Sunday, June 8, 2008

Stashing Cash at Higher Rates

Stashing Cash at Higher Rates


Peter Profesda admits he's a rate-chaser. The teacher of computer classes at a two-year college in New York spends a few hours a week checking bank Web sites and banking-related blogs to find the highest yield and other promotions. He's changed banks numerous times in the last few years, or has at least opened additional accounts, just to take advantage of promotions. Once a customer of ING Direct, a Wilmington (Del.) subsidiary of Netherlands-based ING Groep (ING), he switched to FNBO Direct last year after being lured by an offer of a 6.01% annual percentage yield (APY). Shortly after he opened his FNBO account, the bank cut its rate to 5.05%, and then to 4.30% and to 3.25%, where it stands currently. But Profesda was able to enjoy the promotional rate for his first three months at FNBO Direct.

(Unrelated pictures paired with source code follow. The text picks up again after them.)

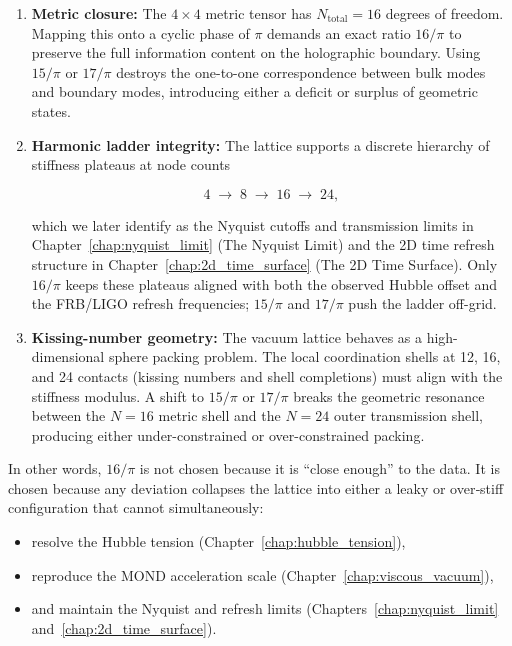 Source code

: \documentclass[11pt, letterpaper, openany]{book}
\begin{document}
\begin{enumerate}
    \item \textbf{Metric closure:} The $4 \times 4$ metric tensor has $N_{\text{total}} = 16$ degrees of freedom.
    Mapping this onto a cyclic phase of $\pi$ demands an exact ratio $16/\pi$ to preserve
    the full information content on the holographic boundary. Using $15/\pi$ or $17/\pi$
    destroys the one-to-one correspondence between bulk modes and boundary modes,
    introducing either a deficit or surplus of geometric states.

    \item \textbf{Harmonic ladder integrity:} The lattice supports a discrete hierarchy of
    stiffness plateaus at node counts
    

\[
        4 \;\rightarrow\; 8 \;\rightarrow\; 16 \;\rightarrow\; 24,
    \]


    which we later identify as the Nyquist cutoffs and transmission limits in
    Chapter~\ref{chap:nyquist_limit} (The Nyquist Limit) and the 2D time refresh structure
    in Chapter~\ref{chap:2d_time_surface} (The 2D Time Surface).
    Only $16/\pi$ keeps these plateaus aligned with both the observed Hubble offset
    and the FRB/LIGO refresh frequencies; $15/\pi$ and $17/\pi$ push the ladder off-grid.

    \item \textbf{Kissing-number geometry:} The vacuum lattice behaves as a high-dimensional
    sphere packing problem. The local coordination shells at 12, 16, and 24 contacts
    (kissing numbers and shell completions) must align with the stiffness modulus.
    A shift to $15/\pi$ or $17/\pi$ breaks the geometric resonance between the
    $N=16$ metric shell and the $N=24$ outer transmission shell, producing either
    under-constrained or over-constrained packing.
\end{enumerate}

In other words, $16/\pi$ is not chosen because it is ``close enough'' to the data.
It is chosen because any deviation collapses the lattice into either a leaky or over‑stiff
configuration that cannot simultaneously:

\begin{itemize}
    \item resolve the Hubble tension (Chapter~\ref{chap:hubble_tension}),
    \item reproduce the MOND acceleration scale (Chapter~\ref{chap:viscous_vacuum}),
    \item and maintain the Nyquist and refresh limits (Chapters~\ref{chap:nyquist_limit}
          and~\ref{chap:2d_time_surface}).
\end{itemize}
\end{document}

More recently, though, online banks have had to lay low on promotions due to how dramatically interest rates have dropped over the past nine months, says Jim Bruene, editor of the Online Banking Report. "Lately I haven't seen too many promotions [for higher rates]," says Profesda, as he surfed the Web at ING Direct Cafe in midtown Manhattan on a warm June afternoon. (ING Direct Cafe offers Internet access and is a gathering place for consumers to buy coffee, tea, and snacks—the cafe does not have banking services.)

While online customers tend to chase higher yields, it's harder to get them to move their money when rates are around 3%, says Bruene. "There's some psychology at play," he says. "People have in their minds putting money away at 5%. Once they go into the [3% range], there's less motivation psychologically."

Stiffer Competition, Higher Yields

One bank still on the prowl for market share is HSBC Direct, which on June 2 launched a promotion that raised its rate for new and existing customers' savings accounts from 3.05%, to 3.50% through Aug. 15. The bank plans to review how interest rates are moving in the market in the interim, says Kevin Martin, the head of HSBC Direct U.S.

While the Federal Reserve has slashed its key interest rate since September, 2007, rates for high-yield savings accounts have come down only a fraction of the drop in the federal funds rate, says Greg McBride, senior financial analyst at the banking Web site Bankrate.com (RATE). "A year ago, [savings] rates were about 5.0% and they fell to about 3.5% despite the Fed funds [rate] going from 5.25%, to 2.0%," he says. That's mostly due to the stiff competition for customers and conditions in the credit markets that have made it less costly for online banks to pay higher yields on deposits than to try to attract funds in other ways, he adds.

Unlike short-term Treasury bonds, online bank rates aren't linked to the Fed funds rate or the London Interbank Overnight Rate, or Libor. Instead, they track the market of all banks offering online banking products. "It really is a micro market driven by the competition," says HSBC Direct's Martin.

Banks have the freedom to lower and raise rates on little or no notice to customers. To lure new customers, HSBC Direct is locking its new rate of 3.50% for 75 days. But this is "not a big leap in an environment when the Fed is expected to be on the sidelines [with respect to lowering rates any further]," says McBride at Bankrate.com.